Applied Materials (AMAT), on the other hand, beat on earnings, revenue and guidance. The maker of semiconductor-manufacturing equipment has benefited from increased demand for computing, data centers and video games.
But one set of chips are struggling: flash memory. Last week, Western Digital (WDC) crashed. This week, Micron Technologies (MU) warned revenue in the current quarter will probably lag estimates. MU is now back to its lowest levels since early June, while the Philadelphia Semiconductor Index has broken out to new record highs.
Uber, Lyft Struggle
Ride-sharing giants Uber (UBER) and Lyft (LYFT) had mixed results. UBER missed on profit but beat on revenue, while LYFT was the opposite. Both saw big drops in usage because of coronavirus. They also face legal uncertainties after a San Francisco judge said their drivers should be considered employees instead of contractors.
Cannabis companies were another once-faddish group that are now struggling to adapt to the real world. (Like ride-sharing, their businesses are commoditized with low barriers to entry.) Canopy Growth (CGC) reported strong earnings, while Tilray (TLRY) missed estimates. But the real story was a continued decline in prices as growers flood the market with legal marijuana.
The smaller company GrowGeneration (GRWG), which focuses on hydroponic gardening supplies, exploded higher after beating estimates. But of the big firms, only greenhouse REIT Innovative Industrial Properties (IIPR) is back near its old highs.
Foot Locker Guides Higher
Sneaker retailer Foot Locker (FL) also bounced after reporting an 18 percent gain in same-store sales.
“We saw a strong customer response to our assortments, which we believe was aided by pent-up demand and the effect of fiscal stimulus,” CEO Richard Johnson said in a statement before its full quarterly report on August 21. Other traditional retailers also fared well.
Tapestry (TPR), formerly known as Coach, crushed estimates thanks to online sales and leaner inventories. Management didn’t provide guidance, but it predicted that coronavirus will cause a shift to more a profitable online sales model. Dillards (DDS) also jumped on better-than-feared results. The department-store operator lost more than two-thirds of its value because of the pandemic.

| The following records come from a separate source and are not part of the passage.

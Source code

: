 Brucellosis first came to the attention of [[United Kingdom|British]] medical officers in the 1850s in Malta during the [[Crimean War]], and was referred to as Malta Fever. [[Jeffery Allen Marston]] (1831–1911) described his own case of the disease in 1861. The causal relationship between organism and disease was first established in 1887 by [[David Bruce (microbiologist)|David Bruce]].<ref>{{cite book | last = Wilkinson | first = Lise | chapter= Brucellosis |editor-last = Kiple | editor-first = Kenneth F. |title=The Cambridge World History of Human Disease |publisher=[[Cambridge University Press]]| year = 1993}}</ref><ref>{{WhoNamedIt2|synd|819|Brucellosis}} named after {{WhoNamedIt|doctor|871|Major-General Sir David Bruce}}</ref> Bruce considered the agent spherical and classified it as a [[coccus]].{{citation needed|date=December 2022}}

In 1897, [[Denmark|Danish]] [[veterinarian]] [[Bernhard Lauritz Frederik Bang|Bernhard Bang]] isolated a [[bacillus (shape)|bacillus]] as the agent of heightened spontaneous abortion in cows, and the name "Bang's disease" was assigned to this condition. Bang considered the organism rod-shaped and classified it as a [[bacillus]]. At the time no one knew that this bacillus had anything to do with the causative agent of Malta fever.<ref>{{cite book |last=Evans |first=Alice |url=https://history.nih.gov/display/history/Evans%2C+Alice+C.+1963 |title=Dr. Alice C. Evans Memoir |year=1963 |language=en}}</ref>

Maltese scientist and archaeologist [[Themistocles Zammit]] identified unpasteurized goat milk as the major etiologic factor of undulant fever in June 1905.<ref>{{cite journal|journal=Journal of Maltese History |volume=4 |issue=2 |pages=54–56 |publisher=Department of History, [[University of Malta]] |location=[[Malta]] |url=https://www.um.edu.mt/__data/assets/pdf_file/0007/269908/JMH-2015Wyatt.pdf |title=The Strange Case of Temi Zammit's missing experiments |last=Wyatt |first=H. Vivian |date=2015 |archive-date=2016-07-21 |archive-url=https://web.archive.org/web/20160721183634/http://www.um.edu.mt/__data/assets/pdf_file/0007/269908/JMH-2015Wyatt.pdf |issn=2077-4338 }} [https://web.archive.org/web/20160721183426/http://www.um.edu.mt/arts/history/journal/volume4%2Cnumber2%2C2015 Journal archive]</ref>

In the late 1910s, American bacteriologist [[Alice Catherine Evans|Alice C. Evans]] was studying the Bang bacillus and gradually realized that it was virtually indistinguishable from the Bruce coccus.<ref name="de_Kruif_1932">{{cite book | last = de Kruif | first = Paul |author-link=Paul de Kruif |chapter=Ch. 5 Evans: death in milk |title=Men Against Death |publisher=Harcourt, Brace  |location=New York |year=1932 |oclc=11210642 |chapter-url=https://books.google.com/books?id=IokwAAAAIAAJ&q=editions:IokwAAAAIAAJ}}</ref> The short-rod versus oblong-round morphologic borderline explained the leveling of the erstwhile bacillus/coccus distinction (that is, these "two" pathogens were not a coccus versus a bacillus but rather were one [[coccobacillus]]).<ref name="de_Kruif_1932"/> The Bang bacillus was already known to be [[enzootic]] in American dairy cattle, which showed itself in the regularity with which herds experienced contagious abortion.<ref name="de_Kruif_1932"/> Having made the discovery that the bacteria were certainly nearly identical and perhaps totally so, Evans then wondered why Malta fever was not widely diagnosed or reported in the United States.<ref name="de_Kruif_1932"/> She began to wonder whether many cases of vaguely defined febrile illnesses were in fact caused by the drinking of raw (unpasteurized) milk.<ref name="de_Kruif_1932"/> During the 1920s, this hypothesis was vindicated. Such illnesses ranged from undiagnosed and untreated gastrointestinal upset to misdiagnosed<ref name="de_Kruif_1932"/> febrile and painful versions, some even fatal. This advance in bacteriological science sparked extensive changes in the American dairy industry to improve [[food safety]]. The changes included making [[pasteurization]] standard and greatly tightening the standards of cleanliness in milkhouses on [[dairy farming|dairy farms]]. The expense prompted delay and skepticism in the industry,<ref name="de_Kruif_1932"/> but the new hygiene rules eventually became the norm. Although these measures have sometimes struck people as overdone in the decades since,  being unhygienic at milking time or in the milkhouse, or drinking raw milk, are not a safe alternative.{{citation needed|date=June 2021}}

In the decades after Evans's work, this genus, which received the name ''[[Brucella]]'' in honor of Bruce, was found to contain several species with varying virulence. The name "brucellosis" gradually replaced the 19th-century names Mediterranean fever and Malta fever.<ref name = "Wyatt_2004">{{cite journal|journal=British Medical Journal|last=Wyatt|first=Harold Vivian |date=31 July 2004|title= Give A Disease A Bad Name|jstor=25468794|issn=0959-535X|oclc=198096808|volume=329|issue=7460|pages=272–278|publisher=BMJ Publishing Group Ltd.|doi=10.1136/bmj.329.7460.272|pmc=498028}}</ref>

Baidu (BIDU) was the last big company to report this week. The Chinese Internet giant fell after its revenue missed estimates. It also took a hit from a government probe into subsidiary Iqiyi (IQ). BIDU and IQ have mostly failed to participate from the rally in Chinese technology stocks this year.
In conclusion, earnings season is winding down. Some of the companies hit hardest by coronavirus, including cruise ships, hotels and retailers, are showing signs of the situation improving.